** WHAT YOU SHOULD DO **
Search the material below for the string "gravel" and copy each line where it appears.

════════

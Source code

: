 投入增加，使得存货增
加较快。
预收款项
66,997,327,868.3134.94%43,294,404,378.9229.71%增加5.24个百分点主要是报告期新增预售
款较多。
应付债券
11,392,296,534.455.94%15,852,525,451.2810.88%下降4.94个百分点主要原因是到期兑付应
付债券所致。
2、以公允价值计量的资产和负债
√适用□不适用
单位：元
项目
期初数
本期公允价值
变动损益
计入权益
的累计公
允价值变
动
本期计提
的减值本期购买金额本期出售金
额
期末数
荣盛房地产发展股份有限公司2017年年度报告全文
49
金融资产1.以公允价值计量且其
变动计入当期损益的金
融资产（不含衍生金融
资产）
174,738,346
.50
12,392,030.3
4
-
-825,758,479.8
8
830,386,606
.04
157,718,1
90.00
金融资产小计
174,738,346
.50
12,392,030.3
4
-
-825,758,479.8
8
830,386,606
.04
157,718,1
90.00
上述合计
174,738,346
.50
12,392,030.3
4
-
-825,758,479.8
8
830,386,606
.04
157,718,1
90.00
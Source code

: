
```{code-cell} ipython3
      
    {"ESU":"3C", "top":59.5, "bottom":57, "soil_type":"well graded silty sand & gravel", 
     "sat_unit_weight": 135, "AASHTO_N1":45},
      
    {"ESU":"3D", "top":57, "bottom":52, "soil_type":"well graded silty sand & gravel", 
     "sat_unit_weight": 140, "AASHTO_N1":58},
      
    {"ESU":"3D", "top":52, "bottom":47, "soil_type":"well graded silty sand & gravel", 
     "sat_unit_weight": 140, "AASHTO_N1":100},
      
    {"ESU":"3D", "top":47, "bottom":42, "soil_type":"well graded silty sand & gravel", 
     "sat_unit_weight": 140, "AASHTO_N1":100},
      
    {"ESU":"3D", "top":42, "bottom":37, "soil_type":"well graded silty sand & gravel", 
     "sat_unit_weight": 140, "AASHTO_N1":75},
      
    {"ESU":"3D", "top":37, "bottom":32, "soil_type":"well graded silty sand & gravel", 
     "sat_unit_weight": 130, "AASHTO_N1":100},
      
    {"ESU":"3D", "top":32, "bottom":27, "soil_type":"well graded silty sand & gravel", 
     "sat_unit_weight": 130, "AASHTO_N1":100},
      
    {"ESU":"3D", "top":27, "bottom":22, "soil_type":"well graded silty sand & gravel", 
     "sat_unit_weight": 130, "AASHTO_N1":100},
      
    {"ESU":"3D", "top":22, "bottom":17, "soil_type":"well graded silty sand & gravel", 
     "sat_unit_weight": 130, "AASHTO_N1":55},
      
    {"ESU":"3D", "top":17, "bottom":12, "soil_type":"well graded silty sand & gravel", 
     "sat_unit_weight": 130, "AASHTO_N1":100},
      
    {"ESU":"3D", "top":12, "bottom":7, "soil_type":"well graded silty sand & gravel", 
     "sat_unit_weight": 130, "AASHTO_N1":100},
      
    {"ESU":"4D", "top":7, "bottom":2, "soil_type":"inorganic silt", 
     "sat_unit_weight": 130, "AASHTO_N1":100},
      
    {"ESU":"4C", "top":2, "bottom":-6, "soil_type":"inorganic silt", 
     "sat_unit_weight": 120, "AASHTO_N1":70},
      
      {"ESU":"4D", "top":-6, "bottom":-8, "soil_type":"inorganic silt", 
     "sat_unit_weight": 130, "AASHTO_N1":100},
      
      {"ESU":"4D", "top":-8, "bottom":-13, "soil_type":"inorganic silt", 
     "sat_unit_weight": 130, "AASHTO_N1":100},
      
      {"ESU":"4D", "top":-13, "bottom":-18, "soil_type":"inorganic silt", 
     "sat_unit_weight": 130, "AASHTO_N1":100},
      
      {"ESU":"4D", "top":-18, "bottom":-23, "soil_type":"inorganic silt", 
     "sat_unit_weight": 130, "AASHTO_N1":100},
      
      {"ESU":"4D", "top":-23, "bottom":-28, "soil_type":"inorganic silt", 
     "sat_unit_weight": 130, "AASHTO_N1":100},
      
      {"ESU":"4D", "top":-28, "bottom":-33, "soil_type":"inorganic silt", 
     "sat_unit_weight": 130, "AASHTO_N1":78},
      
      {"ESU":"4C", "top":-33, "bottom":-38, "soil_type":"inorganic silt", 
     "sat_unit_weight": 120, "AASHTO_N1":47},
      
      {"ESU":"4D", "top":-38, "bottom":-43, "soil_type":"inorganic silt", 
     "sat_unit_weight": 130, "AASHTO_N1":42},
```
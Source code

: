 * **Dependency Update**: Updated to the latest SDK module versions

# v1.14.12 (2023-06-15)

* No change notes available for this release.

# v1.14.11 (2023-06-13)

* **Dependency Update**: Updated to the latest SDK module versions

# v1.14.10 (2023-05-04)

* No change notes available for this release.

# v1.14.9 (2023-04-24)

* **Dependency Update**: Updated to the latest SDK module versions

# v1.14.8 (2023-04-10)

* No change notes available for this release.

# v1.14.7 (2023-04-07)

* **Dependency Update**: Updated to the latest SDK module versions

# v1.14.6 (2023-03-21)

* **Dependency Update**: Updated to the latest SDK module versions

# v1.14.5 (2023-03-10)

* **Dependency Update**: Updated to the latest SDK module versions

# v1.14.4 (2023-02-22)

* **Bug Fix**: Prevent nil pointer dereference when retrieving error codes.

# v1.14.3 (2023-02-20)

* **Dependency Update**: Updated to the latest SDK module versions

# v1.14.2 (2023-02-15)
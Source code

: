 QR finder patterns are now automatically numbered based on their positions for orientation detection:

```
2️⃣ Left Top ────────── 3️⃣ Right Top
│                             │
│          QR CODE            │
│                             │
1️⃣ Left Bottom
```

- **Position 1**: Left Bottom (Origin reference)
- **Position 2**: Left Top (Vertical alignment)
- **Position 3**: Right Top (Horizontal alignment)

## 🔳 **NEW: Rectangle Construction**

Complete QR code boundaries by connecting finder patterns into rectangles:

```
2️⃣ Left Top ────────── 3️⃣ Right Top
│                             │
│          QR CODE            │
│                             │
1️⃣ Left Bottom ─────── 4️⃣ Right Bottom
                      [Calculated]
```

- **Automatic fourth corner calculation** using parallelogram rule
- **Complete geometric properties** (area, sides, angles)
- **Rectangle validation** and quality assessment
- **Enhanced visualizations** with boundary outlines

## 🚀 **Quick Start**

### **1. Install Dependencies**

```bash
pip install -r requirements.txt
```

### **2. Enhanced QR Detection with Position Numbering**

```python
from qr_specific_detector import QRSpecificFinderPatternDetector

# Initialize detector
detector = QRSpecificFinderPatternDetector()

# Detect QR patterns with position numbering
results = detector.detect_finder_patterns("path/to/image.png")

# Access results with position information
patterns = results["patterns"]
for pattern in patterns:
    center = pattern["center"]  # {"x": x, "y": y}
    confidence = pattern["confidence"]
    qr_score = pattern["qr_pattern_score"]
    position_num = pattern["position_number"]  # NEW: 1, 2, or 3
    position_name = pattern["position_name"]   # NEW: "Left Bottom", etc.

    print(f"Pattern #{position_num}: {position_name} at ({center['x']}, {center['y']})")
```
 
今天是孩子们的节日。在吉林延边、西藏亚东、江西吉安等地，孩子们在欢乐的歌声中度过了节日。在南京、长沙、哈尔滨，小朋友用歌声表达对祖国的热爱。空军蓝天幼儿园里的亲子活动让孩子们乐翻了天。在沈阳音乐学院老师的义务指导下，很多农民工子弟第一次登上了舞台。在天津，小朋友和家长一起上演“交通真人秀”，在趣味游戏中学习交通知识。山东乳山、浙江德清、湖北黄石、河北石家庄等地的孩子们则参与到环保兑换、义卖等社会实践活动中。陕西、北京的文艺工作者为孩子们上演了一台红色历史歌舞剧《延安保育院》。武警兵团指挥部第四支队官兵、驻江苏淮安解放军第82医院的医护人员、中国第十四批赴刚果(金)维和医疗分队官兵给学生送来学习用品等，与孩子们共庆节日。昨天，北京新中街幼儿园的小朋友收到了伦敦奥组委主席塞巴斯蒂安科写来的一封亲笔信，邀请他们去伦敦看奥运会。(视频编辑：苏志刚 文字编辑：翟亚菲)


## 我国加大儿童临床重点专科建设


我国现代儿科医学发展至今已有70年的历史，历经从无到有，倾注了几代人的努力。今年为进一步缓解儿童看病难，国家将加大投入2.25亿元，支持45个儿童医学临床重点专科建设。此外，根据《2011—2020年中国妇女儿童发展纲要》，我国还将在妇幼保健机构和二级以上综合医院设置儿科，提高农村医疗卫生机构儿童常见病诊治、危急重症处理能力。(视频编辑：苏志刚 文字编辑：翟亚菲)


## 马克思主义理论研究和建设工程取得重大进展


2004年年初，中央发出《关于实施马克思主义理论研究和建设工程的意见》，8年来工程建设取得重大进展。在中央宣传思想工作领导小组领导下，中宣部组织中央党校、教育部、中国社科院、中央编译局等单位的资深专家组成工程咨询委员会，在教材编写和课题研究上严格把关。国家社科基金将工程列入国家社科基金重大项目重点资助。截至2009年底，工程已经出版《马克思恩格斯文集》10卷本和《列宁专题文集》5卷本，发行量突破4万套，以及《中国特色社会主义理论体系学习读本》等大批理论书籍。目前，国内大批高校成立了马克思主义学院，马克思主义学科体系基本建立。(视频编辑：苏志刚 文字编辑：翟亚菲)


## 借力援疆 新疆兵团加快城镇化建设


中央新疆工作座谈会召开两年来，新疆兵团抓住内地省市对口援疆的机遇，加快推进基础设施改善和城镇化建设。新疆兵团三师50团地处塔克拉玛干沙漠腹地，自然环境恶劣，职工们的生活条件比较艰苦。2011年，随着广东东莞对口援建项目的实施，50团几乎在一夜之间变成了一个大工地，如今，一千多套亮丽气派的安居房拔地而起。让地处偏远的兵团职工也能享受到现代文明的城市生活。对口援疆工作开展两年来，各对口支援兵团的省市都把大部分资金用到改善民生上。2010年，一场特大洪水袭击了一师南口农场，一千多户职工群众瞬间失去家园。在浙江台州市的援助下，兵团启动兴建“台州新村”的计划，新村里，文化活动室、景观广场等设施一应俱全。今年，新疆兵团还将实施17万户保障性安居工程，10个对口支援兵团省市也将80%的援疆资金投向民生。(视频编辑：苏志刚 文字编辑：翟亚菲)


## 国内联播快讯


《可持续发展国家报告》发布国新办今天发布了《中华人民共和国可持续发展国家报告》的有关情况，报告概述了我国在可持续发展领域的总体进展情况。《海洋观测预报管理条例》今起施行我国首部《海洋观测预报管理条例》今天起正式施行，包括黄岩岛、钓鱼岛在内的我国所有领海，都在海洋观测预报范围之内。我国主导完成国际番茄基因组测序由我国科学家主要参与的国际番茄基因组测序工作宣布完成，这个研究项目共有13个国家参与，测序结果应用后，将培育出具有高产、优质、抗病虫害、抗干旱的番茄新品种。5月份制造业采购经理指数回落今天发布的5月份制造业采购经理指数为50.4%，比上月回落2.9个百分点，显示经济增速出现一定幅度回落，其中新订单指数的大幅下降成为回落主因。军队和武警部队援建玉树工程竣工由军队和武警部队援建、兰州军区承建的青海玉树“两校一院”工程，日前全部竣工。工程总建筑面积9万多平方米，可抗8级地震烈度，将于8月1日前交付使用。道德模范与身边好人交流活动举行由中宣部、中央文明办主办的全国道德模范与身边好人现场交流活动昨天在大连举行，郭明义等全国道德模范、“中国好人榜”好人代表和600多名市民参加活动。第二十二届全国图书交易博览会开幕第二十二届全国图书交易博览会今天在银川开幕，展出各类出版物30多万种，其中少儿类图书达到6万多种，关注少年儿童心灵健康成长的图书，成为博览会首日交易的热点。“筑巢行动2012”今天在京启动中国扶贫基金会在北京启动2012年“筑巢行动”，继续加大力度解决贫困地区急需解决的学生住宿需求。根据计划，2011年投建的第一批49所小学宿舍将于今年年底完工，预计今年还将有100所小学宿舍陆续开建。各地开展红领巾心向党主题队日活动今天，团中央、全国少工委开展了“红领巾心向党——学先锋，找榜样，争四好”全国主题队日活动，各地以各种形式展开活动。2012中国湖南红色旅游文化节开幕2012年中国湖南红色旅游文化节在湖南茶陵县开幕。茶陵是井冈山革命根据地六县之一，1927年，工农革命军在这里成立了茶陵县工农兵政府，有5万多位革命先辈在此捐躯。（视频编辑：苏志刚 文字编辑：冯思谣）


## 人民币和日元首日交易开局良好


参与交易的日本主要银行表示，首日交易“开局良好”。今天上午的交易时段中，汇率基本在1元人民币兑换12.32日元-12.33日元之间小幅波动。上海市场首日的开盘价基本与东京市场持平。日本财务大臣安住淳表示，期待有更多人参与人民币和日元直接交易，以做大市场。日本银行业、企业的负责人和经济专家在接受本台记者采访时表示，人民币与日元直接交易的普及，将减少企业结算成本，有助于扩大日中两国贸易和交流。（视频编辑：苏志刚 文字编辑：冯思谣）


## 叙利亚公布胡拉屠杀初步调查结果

════════

** SOLUTION FOR THIS TASK **
    {"ESU":"3C", "top":59.5, "bottom":57, "soil_type":"well graded silty sand & gravel", 
    {"ESU":"3D", "top":57, "bottom":52, "soil_type":"well graded silty sand & gravel", 
    {"ESU":"3D", "top":52, "bottom":47, "soil_type":"well graded silty sand & gravel", 
    {"ESU":"3D", "top":47, "bottom":42, "soil_type":"well graded silty sand & gravel", 
    {"ESU":"3D", "top":42, "bottom":37, "soil_type":"well graded silty sand & gravel", 
    {"ESU":"3D", "top":37, "bottom":32, "soil_type":"well graded silty sand & gravel", 
    {"ESU":"3D", "top":32, "bottom":27, "soil_type":"well graded silty sand & gravel", 
    {"ESU":"3D", "top":27, "bottom":22, "soil_type":"well graded silty sand & gravel", 
    {"ESU":"3D", "top":22, "bottom":17, "soil_type":"well graded silty sand & gravel", 
    {"ESU":"3D", "top":17, "bottom":12, "soil_type":"well graded silty sand & gravel", 
    {"ESU":"3D", "top":12, "bottom":7, "soil_type":"well graded silty sand & gravel", 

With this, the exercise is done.